# ACTIVITY
One number is the whole answer: how many lines of the records include "based".

# STUDY MATERIAL

↓↓↓

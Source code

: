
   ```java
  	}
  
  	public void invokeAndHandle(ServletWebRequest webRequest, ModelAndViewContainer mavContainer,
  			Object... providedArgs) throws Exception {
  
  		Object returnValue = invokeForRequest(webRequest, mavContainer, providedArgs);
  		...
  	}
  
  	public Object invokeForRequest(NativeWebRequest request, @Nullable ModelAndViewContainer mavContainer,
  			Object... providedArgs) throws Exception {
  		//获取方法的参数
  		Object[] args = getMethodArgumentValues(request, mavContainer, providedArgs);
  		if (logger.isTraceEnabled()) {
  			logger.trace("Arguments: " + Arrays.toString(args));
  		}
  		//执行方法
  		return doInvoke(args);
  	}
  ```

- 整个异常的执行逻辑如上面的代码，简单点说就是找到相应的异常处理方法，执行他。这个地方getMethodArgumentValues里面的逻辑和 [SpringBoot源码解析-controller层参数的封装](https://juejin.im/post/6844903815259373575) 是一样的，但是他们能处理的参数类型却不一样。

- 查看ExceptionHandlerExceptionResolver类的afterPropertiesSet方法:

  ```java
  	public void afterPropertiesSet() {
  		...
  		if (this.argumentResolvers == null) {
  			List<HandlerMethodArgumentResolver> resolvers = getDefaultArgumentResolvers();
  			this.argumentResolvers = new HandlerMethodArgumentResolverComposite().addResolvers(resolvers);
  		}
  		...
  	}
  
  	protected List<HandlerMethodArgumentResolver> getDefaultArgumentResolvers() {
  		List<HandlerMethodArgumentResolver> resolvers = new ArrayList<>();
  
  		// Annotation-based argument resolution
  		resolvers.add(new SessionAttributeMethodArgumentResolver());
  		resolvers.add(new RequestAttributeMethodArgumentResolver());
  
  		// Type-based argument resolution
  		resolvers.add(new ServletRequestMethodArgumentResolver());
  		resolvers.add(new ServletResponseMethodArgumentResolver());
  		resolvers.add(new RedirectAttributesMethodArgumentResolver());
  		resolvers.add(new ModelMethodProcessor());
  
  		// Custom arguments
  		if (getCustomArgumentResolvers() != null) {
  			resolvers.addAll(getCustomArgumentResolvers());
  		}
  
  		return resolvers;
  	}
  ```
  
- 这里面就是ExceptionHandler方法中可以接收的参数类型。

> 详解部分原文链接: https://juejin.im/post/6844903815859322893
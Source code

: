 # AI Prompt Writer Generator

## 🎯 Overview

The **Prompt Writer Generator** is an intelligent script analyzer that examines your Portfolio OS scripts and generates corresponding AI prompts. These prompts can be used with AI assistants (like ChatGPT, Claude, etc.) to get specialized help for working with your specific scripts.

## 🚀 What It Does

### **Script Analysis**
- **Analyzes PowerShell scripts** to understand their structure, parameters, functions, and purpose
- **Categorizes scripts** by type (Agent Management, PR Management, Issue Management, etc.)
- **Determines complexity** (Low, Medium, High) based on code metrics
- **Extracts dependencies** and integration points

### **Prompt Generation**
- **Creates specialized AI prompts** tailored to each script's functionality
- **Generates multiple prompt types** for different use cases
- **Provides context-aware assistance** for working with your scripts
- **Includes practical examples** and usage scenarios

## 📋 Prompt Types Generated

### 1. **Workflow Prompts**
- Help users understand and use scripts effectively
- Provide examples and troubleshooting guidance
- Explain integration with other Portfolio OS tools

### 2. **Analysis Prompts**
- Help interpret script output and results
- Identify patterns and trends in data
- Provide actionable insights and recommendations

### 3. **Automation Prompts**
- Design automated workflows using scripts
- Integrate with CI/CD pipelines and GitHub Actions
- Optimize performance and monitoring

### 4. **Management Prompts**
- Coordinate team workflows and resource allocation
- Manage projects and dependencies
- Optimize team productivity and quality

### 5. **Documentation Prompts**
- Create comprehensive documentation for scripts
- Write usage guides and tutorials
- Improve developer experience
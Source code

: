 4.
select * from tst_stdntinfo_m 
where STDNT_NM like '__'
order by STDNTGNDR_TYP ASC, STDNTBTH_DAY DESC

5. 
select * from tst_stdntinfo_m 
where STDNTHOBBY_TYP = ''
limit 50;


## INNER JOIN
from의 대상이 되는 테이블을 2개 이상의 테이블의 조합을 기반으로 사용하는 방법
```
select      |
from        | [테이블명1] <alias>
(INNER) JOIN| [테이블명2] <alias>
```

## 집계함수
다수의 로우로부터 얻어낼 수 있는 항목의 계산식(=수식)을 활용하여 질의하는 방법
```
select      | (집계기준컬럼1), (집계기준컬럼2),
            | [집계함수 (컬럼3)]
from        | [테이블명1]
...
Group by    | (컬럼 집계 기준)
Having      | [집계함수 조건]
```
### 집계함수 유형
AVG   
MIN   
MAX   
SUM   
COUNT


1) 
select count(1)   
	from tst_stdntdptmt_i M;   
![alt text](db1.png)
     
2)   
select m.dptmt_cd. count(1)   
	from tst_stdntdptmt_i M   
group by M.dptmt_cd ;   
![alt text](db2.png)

↑↑↑

# TASK RESULT
3